Overseers of East African payments platform look to expandKasekende said the plans are in advanced stages.
August 5—East African Community (EAC) central banks are planning to integrate the regional payments platform with other African systems to lessen the frustrations and costs involved in continental financial transactions that often hinder business. The EAC comprises of Burundi, Kenya, Rwanda, South Sudan, Tanzania and Uganda.
Bank of Uganda deputy Governor, Dr. Louis Kasekende said recently, “With that system in place, Ugandans will be able to receive money from any African country on the continent, sent in any currency on their mobile or bank account in Uganda. This will supplement the African trade and further support the growth of the continental enterprises.”

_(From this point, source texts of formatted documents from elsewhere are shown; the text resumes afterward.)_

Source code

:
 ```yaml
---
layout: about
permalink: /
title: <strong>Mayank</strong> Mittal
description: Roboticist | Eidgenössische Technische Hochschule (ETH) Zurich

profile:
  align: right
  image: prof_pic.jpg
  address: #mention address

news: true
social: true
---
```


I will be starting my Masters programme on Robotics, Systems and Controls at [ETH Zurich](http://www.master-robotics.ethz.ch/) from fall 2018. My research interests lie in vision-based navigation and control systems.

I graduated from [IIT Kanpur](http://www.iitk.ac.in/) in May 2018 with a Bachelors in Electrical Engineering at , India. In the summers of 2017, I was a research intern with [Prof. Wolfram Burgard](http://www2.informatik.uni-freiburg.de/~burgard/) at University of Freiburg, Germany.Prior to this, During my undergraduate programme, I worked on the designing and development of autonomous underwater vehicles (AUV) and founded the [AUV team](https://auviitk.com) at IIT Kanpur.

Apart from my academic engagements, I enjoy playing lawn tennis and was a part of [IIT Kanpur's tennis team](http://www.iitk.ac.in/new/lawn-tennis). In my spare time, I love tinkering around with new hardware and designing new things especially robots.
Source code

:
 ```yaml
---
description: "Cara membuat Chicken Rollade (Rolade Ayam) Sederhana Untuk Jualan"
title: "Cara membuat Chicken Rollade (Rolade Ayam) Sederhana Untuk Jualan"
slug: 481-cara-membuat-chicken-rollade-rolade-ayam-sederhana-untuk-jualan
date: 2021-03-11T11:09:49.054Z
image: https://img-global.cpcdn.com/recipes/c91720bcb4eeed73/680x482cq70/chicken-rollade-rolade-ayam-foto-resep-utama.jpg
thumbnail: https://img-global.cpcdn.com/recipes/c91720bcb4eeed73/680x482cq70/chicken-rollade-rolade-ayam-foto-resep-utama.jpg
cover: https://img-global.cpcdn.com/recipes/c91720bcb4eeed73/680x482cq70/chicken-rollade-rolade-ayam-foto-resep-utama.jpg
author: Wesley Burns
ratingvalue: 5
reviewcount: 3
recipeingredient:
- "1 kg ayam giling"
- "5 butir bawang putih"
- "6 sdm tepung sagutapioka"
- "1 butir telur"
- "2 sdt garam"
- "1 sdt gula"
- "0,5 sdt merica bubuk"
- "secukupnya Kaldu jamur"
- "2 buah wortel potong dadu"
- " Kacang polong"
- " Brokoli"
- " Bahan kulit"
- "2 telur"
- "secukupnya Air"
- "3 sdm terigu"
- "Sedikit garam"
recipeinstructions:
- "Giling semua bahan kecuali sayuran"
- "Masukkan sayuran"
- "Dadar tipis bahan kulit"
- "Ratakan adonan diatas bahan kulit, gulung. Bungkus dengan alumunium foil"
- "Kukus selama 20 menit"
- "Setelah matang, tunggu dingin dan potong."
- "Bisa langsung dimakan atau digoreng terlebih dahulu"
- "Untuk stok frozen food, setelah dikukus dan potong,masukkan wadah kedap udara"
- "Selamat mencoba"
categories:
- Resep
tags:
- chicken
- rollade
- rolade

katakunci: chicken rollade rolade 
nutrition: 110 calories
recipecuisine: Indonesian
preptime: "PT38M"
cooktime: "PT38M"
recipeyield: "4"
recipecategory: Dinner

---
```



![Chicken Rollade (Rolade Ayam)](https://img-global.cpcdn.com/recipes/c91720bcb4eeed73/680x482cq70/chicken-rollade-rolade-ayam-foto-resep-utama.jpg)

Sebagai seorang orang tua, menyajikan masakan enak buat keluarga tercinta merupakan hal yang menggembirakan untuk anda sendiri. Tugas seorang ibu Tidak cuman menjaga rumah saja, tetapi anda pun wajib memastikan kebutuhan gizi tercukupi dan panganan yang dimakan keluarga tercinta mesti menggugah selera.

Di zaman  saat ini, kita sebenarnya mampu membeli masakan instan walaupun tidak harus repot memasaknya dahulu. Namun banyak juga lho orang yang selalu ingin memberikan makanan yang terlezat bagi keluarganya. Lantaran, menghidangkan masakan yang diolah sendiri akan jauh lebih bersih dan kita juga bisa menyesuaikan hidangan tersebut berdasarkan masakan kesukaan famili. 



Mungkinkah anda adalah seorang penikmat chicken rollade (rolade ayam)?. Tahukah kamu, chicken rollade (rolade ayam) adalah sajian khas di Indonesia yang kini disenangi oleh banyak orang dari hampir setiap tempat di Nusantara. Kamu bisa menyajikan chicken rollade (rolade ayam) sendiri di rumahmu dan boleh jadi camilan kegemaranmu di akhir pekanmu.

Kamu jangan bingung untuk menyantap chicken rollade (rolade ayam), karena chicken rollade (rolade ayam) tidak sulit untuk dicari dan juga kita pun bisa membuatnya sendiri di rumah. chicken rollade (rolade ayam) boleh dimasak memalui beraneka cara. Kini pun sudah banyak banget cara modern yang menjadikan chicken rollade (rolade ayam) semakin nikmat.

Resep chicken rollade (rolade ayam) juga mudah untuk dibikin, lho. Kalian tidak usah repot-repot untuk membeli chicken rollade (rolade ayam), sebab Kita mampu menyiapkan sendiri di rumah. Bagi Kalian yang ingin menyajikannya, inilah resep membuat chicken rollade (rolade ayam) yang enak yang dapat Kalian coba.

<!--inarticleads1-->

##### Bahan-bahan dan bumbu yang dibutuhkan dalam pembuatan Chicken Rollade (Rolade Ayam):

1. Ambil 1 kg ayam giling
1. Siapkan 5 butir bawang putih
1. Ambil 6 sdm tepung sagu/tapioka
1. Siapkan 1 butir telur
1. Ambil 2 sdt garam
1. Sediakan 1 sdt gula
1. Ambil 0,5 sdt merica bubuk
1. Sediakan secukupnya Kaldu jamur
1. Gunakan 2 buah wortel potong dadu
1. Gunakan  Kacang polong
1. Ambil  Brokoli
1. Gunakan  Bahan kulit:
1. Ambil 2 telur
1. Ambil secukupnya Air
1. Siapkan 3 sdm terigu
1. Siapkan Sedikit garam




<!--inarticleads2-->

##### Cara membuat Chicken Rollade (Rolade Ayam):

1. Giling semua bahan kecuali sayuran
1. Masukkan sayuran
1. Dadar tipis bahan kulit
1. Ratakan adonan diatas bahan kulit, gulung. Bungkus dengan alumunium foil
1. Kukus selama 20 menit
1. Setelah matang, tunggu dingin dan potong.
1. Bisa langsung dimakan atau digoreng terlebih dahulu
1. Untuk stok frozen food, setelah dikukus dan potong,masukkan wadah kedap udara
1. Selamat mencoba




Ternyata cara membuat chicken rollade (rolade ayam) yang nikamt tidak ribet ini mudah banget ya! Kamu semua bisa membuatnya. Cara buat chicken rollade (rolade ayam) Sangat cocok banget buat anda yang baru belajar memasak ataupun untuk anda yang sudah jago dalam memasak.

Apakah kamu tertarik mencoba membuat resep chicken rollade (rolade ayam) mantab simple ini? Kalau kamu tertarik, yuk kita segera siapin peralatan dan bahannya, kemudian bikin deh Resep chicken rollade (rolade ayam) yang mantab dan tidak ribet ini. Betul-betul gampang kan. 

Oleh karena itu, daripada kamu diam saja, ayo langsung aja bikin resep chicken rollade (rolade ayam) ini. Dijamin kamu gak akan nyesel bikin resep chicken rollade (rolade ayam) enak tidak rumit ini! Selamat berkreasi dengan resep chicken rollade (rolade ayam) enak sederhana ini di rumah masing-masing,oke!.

The East African Payments System (EAPS) allows for the instant transfer of funds within the EAC, with the money being transferred in the currency of the destination country. Basically, EAPS links the Real Time Gross Settlement Systems (RTGSs) of the EAC member countries and has been operating for the past five years.
While speaking last week at the official launch of the Absa Group Small and Medium Enterprises Academy (SME) in Kampala, Kasekende said the plans by the EAC central banks to strengthen continental links are in advanced stages.
According to SWIFT, the international network for payments, a substantial and growing proportion of intra-Africa trade, is being covered by more use of regional currencies. The further development of regional payments systems denominated in local currencies will support this shift. Equally, African central bankers will continue to promote the use of their local currencies.
Late last year, in a report, the Centre for Financial Regulation and Inclusion said the current landscape for cross-border payments in sub-Saharan Africa is dominated by correspondent banking relationships. However, as regions integrate economically and promote open trade among member states, maintaining fragmented national payment systems can become a hindrance to larger goals of economic development and cooperation.